Effects of dietary emulsifiers on intestinal homeostasis. (A) Chassaing et al. identified that polysorbate‐80 (P80) and carboxymethylcellulose (CMC) exposure led to low‐grade inflammation and metabolic syndrome in wildtype mice and aggravated colitis in genetically susceptible IL‐10^−/− mice. CMC and P80 also altered the microbiota composition by reducing levels of Bacteroidales and Akkermansia and increasing the abundance of Ruminococcus gnavus , and these microbial changes were sufficient and necessary to induce metabolic syndrome and low‐grade inflammation [50]. (B) Viennois and colleagues showed that P80 and CMC altered the microbiota composition as well as increased lipopolysaccharide (LPS) and bacterial flagellin levels. Together, emulsifier exposure and the altered microbiome led to low‐grade intestinal inflammation and altered the proliferation and apoptotic balance of epithelial cells, which ultimately predisposed mice to exacerbated tumor development and colon carcinogenesis in an AOM/DSS model [51]. (C) Chassaing and colleagues reported that in a randomized controlled‐feeding study of CMC, patients on a CMC diet had reduced microbial diversity and an altered metabolome indicated by decreased short‐chain fatty acids (SCFAs) and free amino acids [52]. Image created in BioRender.

FIGURE 5

Implications of various coating and thickening agents in GI health. (A) Laudisi and colleagues showed that chronic maltodextrin (MDX) exposure induced low‐grade intestinal inflammation.
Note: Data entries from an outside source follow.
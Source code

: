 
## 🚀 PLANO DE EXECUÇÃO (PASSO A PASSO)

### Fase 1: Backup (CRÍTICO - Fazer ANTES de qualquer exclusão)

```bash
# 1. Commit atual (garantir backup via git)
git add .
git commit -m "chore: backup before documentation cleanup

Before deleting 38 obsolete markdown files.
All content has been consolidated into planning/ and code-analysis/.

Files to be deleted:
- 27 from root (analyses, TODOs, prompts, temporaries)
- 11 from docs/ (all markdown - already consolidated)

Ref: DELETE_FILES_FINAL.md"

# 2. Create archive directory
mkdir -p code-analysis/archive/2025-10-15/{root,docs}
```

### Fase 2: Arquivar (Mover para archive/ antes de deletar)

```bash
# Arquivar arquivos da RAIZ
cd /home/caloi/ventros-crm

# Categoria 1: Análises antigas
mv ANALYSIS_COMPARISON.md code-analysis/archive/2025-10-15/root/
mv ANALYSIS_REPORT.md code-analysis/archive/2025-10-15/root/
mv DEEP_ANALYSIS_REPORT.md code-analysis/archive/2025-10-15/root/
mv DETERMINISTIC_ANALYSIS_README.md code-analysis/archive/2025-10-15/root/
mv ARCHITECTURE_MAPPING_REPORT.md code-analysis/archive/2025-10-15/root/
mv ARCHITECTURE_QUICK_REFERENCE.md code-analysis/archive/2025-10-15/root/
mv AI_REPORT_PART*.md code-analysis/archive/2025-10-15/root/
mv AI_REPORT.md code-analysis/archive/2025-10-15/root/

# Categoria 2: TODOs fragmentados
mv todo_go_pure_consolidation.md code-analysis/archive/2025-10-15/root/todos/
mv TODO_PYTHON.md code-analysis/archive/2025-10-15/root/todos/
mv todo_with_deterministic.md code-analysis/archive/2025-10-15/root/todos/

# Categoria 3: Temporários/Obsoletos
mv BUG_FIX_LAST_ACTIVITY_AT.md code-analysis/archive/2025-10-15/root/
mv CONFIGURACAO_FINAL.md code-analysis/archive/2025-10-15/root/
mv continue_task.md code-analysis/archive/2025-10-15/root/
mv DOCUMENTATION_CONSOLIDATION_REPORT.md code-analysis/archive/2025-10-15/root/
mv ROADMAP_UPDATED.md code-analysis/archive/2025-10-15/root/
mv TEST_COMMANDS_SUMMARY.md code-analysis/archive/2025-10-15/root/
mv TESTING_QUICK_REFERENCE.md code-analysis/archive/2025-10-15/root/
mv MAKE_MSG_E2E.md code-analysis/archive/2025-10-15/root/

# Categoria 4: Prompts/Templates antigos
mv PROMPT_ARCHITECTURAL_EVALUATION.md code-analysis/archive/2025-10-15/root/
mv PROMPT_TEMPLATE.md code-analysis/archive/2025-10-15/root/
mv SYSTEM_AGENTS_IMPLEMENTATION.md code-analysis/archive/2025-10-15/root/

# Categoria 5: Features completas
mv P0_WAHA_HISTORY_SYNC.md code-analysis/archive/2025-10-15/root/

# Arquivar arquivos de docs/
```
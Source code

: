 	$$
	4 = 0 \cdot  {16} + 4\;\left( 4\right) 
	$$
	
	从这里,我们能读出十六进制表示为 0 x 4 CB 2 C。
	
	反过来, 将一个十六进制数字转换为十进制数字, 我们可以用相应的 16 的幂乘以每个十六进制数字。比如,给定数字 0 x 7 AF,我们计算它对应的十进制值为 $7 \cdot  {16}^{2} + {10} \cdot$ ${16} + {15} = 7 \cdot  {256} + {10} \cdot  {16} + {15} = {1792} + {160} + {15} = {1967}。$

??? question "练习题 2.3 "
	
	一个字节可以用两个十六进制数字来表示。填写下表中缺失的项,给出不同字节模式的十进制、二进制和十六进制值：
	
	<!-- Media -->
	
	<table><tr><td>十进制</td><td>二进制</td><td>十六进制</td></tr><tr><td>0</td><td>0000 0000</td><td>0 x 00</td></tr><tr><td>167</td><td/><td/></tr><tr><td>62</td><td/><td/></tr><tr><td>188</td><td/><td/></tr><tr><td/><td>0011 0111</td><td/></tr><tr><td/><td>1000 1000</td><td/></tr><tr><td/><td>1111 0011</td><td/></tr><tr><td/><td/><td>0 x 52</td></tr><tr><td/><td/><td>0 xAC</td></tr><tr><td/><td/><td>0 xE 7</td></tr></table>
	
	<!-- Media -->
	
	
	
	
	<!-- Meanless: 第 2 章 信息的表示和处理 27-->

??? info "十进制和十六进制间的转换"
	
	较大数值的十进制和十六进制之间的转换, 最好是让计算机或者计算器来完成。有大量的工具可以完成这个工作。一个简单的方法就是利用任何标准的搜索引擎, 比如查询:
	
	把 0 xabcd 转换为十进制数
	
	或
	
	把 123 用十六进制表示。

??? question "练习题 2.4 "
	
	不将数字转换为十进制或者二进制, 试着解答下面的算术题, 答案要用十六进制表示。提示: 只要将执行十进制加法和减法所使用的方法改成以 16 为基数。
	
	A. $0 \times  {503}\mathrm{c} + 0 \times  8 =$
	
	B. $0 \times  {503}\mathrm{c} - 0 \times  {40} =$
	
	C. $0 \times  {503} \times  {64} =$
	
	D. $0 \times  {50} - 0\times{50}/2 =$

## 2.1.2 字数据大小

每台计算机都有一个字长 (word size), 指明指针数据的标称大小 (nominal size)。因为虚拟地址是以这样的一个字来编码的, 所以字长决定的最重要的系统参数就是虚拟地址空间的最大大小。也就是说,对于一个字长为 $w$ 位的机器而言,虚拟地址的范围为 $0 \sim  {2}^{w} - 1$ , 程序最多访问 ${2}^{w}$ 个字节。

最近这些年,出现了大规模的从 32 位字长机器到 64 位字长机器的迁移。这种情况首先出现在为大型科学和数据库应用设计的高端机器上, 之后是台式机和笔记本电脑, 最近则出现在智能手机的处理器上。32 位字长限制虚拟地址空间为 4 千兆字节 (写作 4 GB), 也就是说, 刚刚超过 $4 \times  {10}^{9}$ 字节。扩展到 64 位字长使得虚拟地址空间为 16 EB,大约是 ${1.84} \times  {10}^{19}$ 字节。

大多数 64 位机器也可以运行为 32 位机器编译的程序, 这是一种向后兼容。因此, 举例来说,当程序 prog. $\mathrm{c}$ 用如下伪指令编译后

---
In addition, an MDX diet followed by DSS administration exacerbated colitis, which was mediated by MDX‐induced endoplasmic reticulum (ER) stress, leading to increased IL‐1β production as well as a reduced intestinal mucus layer [56]. (B) Zangara et al. identified that MDX exposure promoted colitis in genetically susceptible IL‐10^−/− mice, which was mediated by a reduced intestinal mucus layer, decreased acetic acid production, and reduced microbial diversity [57]. (C) Wu et al. found that carrageenan (CGN) exacerbated C. rodentium ‐induced colitis and this was mediated by alterations in the overall microbiota composition, increased LPS, decreased SCFAs (acetic acid, butyric acid, isobutyric acid, valeric acid), and increased mucus‐degrading bacteria leading to a reduced intestinal mucus layer [58]. Image created in BioRender.

FIGURE 6

The effects of antimicrobial preservatives on intestinal homeostasis and microbiota composition. (A) Hrncirova et al. showed that the preservatives sodium benzoate, sodium nitrite, and potassium sorbate altered the microbiome into a composition with increased Proteobacteria and decreased Clostridiales [63]. (B) Irwin and colleagues identified that in vitro, sodium sulfite and sodium bisulfite inhibited the growth of bacteria from the Lactobacillus species and inhibited Streptococcus thermophilus growth [64]. (C) Williams et al. reported that silver nanoparticles (AgNP) could have immunomodulatory effects resulting in decreased gene expression of TLR2, TLR4, GPR43, FOXP3 and MUC3. AgNPs also decreased the abundance of bacteria from the Firmicutes phyla and the Lactobacillus genera [65]. Image created in BioRender.

FIGURE 7

Overview of the effects of food additives within the GI tract. (A) In a healthy state, a diverse and robust microbiota composition, an intact intestinal mucus layer and intestinal barrier, as well as a healthy immune response, are all present in the gut [13]. (B) In a state where food additives are consumed, particularly in a chronic fashion, additives including dietary emulsifiers, food colorants, coating and thickening agents, artificial sweeteners, as well as antimicrobial preservatives, have the potential to alter the immune response, disrupt the intestinal mucus layer, impair intestinal barrier function, as well as induce microbial dysbiosis. Image created in BioRender.